Страница 33 из 103
Он вырос и напрочь забыл и об этой книге, и об иллюстрации. И вот однажды, незадолго до полуночи, он оказался на одиноком полустанке, ожидая поезд. Едва часы начали бить полночь, он вспомнил, все вспомнил, словно пробудившись после долгого сна…
Под тусклым светом единственного фонаря на длинной, едва различимой в ночи платформе он увидел темную, так хорошо знакомую ему одинокую фигуру. Человек стоял, повернувшись в сторону зиявшего черным чревом туннеля. Он напряженно и выжидающе прислушивался к чему-то — точно так же, как тридцать восемь лет назад.

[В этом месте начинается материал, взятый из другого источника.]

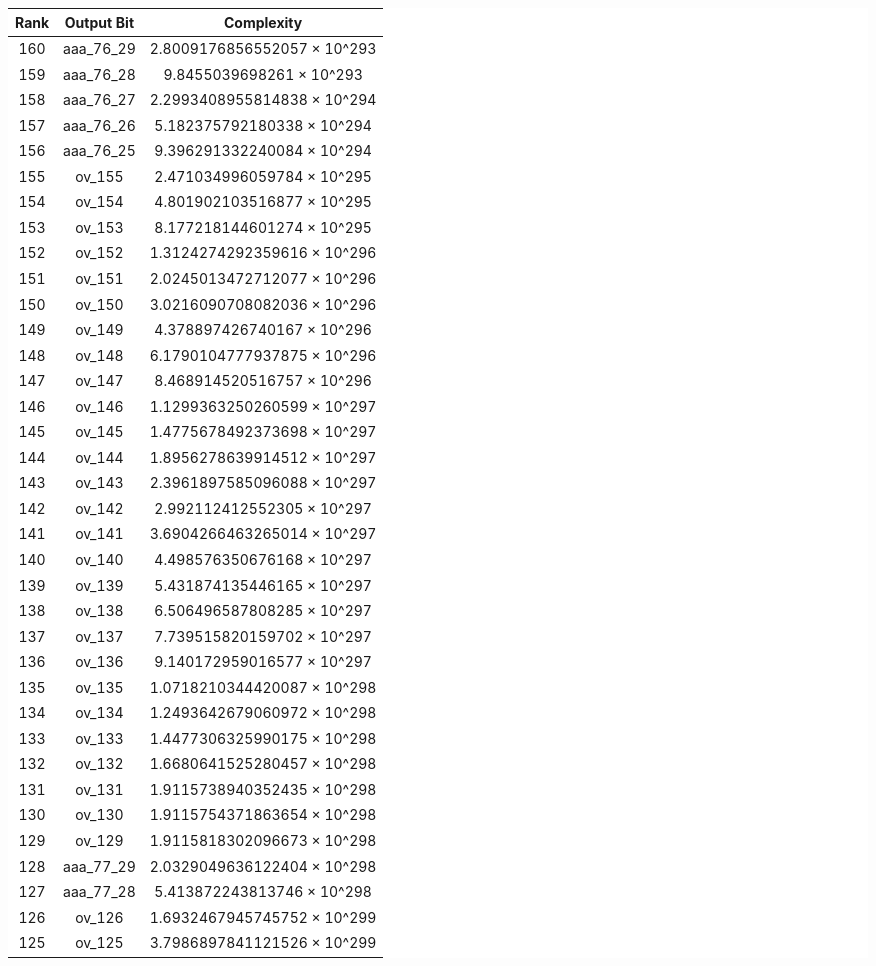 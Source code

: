 | Rank | Output Bit | Complexity |
|:----:|:----------:|:----------:|
| 160 | aaa_76_29 | 2.8009176856552057 × 10^293 |
| 159 | aaa_76_28 | 9.8455039698261 × 10^293 |
| 158 | aaa_76_27 | 2.2993408955814838 × 10^294 |
| 157 | aaa_76_26 | 5.182375792180338 × 10^294 |
| 156 | aaa_76_25 | 9.396291332240084 × 10^294 |
| 155 | ov_155 | 2.471034996059784 × 10^295 |
| 154 | ov_154 | 4.801902103516877 × 10^295 |
| 153 | ov_153 | 8.177218144601274 × 10^295 |
| 152 | ov_152 | 1.3124274292359616 × 10^296 |
| 151 | ov_151 | 2.0245013472712077 × 10^296 |
| 150 | ov_150 | 3.0216090708082036 × 10^296 |
| 149 | ov_149 | 4.378897426740167 × 10^296 |
| 148 | ov_148 | 6.1790104777937875 × 10^296 |
| 147 | ov_147 | 8.468914520516757 × 10^296 |
| 146 | ov_146 | 1.1299363250260599 × 10^297 |
| 145 | ov_145 | 1.4775678492373698 × 10^297 |
| 144 | ov_144 | 1.8956278639914512 × 10^297 |
| 143 | ov_143 | 2.3961897585096088 × 10^297 |
| 142 | ov_142 | 2.992112412552305 × 10^297 |
| 141 | ov_141 | 3.6904266463265014 × 10^297 |
| 140 | ov_140 | 4.498576350676168 × 10^297 |
| 139 | ov_139 | 5.431874135446165 × 10^297 |
| 138 | ov_138 | 6.506496587808285 × 10^297 |
| 137 | ov_137 | 7.739515820159702 × 10^297 |
| 136 | ov_136 | 9.140172959016577 × 10^297 |
| 135 | ov_135 | 1.0718210344420087 × 10^298 |
| 134 | ov_134 | 1.2493642679060972 × 10^298 |
| 133 | ov_133 | 1.4477306325990175 × 10^298 |
| 132 | ov_132 | 1.6680641525280457 × 10^298 |
| 131 | ov_131 | 1.9115738940352435 × 10^298 |
| 130 | ov_130 | 1.9115754371863654 × 10^298 |
| 129 | ov_129 | 1.9115818302096673 × 10^298 |
| 128 | aaa_77_29 | 2.0329049636122404 × 10^298 |
| 127 | aaa_77_28 | 5.413872243813746 × 10^298 |
| 126 | ov_126 | 1.6932467945745752 × 10^299 |
| 125 | ov_125 | 3.7986897841121526 × 10^299 |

Однако сейчас, в отличие от детства, Мортимер не испытывал страха. Он подойдет к этому человеку и вглядится в его лицо, которое доселе было скрыто от него. Прежде чем заговорить, он извинится и заговорит, возможно воспользовавшись предлогом опоздания поезда. Для взрослого человека это совсем нетрудно. Но, сделав первый шаг, он почувствовал такое напряжение, будто ему что-то мешает. Спокойно, но, чувствуя пробудившийся неясный инстинкт былых времен, он направился к темной фигуре под фонарем, прошел мимо нее, резко обернулся, чтобы заговорить, и увидел… не вымолвив ни слова, не находя в себе сил заговорить…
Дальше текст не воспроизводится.